── Task material
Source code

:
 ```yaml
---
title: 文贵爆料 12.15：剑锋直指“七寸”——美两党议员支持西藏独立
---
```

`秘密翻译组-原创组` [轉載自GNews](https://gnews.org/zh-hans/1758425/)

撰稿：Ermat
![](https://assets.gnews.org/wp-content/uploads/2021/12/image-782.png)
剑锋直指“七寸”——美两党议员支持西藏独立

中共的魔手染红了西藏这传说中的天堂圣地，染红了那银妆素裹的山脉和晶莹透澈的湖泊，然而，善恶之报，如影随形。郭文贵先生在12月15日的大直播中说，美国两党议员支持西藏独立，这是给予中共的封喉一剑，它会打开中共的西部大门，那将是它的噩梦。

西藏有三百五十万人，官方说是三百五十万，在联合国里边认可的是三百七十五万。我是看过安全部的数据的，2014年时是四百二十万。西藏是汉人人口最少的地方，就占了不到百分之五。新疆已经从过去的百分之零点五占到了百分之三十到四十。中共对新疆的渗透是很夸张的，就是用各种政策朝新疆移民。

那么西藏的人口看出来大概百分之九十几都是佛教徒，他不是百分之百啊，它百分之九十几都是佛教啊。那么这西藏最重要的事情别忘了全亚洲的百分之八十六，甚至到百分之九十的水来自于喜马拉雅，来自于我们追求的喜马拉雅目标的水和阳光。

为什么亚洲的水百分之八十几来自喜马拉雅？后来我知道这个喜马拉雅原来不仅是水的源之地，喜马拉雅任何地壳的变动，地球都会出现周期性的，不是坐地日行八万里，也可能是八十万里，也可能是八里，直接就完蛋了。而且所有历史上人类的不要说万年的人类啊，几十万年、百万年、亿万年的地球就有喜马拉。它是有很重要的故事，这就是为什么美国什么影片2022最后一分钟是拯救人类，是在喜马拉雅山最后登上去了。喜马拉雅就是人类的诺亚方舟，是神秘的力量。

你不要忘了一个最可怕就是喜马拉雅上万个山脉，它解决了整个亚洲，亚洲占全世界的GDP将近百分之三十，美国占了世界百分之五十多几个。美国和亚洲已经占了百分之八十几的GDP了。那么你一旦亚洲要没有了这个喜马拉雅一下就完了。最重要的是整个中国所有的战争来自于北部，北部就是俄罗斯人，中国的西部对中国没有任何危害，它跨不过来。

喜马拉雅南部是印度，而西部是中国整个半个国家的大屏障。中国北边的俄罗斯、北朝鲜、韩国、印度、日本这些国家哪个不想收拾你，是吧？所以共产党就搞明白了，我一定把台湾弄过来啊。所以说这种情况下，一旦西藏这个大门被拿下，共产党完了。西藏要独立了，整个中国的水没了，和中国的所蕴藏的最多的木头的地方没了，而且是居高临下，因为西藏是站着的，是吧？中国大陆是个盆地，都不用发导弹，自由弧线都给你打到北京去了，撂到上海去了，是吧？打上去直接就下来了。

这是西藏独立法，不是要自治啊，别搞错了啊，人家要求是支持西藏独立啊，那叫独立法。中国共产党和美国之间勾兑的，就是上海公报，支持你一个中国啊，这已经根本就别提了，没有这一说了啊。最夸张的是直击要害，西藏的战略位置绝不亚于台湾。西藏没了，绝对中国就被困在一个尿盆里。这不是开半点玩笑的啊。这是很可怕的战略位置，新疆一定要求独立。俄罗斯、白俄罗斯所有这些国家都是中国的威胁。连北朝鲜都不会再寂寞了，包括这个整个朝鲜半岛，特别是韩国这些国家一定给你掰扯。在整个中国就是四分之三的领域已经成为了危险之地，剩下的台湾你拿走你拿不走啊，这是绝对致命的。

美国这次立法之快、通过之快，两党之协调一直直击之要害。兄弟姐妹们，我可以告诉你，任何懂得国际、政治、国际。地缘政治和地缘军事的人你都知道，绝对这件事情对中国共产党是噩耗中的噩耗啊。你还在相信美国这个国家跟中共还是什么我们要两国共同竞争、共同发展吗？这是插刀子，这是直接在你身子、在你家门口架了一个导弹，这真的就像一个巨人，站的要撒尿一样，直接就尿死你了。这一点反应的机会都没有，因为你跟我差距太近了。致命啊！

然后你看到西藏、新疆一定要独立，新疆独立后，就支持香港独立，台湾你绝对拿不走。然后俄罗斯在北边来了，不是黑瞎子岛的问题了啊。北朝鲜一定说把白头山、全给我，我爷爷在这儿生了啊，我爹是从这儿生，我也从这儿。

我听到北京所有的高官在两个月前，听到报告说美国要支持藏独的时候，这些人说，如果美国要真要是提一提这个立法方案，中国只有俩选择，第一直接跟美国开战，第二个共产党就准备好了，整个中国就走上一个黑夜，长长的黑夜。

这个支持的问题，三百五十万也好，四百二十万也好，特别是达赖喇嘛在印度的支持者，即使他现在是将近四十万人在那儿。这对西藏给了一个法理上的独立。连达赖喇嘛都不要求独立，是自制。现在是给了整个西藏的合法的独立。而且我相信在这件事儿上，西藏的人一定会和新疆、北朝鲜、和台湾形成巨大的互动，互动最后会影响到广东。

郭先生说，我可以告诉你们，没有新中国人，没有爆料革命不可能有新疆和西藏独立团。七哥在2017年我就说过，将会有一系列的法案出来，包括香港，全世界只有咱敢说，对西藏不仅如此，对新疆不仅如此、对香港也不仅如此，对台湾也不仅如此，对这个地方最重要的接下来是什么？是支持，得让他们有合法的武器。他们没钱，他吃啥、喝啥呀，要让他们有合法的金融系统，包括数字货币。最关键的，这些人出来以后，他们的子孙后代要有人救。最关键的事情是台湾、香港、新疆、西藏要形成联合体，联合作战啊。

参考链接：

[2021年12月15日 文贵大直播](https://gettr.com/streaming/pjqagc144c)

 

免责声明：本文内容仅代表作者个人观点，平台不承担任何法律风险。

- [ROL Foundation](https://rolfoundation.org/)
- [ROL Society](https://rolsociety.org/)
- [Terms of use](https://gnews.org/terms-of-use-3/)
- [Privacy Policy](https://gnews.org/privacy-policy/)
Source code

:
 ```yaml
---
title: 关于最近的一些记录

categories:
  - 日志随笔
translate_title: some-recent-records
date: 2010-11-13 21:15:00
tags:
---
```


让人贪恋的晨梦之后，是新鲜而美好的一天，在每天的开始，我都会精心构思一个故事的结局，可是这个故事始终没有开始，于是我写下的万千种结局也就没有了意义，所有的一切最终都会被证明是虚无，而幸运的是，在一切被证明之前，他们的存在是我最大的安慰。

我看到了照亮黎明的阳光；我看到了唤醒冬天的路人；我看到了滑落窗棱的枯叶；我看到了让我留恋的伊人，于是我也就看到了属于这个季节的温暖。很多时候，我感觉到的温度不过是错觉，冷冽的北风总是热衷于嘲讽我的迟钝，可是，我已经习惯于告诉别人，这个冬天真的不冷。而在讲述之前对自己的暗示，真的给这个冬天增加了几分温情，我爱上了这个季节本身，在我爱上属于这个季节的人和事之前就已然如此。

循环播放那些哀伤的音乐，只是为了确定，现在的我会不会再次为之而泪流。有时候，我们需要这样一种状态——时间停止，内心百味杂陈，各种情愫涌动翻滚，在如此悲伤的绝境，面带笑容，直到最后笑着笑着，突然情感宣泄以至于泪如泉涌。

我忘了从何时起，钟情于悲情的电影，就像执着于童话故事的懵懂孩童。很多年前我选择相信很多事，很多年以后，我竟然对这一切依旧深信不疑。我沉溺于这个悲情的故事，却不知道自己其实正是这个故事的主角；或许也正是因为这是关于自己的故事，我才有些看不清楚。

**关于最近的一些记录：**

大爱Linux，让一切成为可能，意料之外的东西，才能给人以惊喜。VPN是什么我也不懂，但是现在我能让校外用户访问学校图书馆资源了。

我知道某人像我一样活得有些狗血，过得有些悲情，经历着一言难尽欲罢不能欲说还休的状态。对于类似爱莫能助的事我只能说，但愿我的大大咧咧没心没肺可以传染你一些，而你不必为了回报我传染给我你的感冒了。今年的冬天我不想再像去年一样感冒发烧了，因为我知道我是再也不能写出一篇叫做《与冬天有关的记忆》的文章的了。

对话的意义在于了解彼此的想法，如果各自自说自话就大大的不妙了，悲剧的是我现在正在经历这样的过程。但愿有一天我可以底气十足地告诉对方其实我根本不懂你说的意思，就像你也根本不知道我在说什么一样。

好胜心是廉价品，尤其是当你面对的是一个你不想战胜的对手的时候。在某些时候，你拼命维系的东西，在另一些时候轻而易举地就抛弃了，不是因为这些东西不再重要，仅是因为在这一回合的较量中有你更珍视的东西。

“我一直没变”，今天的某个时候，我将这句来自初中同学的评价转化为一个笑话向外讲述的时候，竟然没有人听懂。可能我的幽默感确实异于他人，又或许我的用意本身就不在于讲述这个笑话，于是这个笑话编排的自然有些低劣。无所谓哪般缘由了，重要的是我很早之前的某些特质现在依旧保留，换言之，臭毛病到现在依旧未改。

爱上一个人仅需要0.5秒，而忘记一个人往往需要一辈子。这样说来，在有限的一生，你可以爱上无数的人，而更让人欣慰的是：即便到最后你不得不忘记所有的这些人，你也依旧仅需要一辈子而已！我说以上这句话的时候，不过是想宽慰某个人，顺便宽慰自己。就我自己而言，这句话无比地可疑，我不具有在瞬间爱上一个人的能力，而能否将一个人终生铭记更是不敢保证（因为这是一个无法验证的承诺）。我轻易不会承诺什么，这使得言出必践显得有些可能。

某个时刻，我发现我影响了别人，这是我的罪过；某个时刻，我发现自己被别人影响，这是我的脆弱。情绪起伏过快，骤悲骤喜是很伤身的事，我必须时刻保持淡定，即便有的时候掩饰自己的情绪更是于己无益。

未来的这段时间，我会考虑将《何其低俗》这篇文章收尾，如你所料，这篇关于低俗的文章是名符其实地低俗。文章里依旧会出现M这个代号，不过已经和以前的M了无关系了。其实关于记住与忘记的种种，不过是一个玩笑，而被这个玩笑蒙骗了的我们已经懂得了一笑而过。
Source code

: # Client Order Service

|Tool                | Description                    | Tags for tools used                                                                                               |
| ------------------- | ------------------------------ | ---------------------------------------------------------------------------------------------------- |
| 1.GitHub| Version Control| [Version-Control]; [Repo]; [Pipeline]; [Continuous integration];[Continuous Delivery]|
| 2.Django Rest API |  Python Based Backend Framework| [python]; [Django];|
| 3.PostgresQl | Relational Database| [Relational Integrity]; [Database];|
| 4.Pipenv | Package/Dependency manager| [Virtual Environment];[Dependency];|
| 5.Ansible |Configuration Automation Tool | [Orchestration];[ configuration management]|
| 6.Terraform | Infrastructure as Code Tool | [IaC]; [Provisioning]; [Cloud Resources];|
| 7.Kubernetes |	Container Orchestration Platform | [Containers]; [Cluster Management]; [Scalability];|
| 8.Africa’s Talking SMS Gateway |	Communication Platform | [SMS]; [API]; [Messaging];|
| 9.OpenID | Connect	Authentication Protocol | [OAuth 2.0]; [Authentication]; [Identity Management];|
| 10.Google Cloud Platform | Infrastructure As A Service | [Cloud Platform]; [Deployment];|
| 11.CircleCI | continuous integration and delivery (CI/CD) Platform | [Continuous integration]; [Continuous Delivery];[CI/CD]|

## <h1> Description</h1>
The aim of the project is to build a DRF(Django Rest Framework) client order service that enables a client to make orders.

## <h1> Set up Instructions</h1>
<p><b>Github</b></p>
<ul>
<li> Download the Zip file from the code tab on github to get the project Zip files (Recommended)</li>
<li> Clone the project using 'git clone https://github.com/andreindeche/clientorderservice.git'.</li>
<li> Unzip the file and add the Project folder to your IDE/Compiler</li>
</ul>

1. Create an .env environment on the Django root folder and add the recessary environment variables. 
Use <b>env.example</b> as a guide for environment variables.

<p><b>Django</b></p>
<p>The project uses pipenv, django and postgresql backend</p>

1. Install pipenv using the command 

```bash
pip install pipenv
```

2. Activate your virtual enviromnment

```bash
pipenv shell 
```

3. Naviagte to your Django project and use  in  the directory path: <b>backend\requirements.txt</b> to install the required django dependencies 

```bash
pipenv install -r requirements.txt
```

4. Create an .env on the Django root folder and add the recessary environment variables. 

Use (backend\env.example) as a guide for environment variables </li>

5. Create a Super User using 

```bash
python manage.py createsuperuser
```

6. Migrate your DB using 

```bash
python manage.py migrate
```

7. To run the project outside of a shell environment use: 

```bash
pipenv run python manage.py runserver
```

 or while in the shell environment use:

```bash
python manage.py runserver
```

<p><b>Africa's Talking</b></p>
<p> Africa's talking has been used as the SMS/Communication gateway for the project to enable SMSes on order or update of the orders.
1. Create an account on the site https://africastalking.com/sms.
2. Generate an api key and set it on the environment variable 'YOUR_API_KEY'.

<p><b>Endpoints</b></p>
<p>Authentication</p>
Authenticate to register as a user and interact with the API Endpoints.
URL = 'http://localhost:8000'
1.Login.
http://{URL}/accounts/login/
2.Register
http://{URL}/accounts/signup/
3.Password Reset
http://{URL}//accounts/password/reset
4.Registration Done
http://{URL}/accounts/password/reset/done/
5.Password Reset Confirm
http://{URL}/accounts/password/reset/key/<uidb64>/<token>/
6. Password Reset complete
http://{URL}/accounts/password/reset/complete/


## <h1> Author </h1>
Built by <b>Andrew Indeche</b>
────
• [What you are asked to do]:
Which lines above run from the one containing "manager| [Virtual Environment];[Dependency];|" to the one containing "[Cloud Platform]; [Deployment];|"? Give them again exactly, both ends included.

• [Task result]:
| 4.Pipenv | Package/Dependency manager| [Virtual Environment];[Dependency];|
| 5.Ansible |Configuration Automation Tool | [Orchestration];[ configuration management]|
| 6.Terraform | Infrastructure as Code Tool | [IaC]; [Provisioning]; [Cloud Resources];|
| 7.Kubernetes |	Container Orchestration Platform | [Containers]; [Cluster Management]; [Scalability];|
| 8.Africa’s Talking SMS Gateway |	Communication Platform | [SMS]; [API]; [Messaging];|
| 9.OpenID | Connect	Authentication Protocol | [OAuth 2.0]; [Authentication]; [Identity Management];|
| 10.Google Cloud Platform | Infrastructure As A Service | [Cloud Platform]; [Deployment];|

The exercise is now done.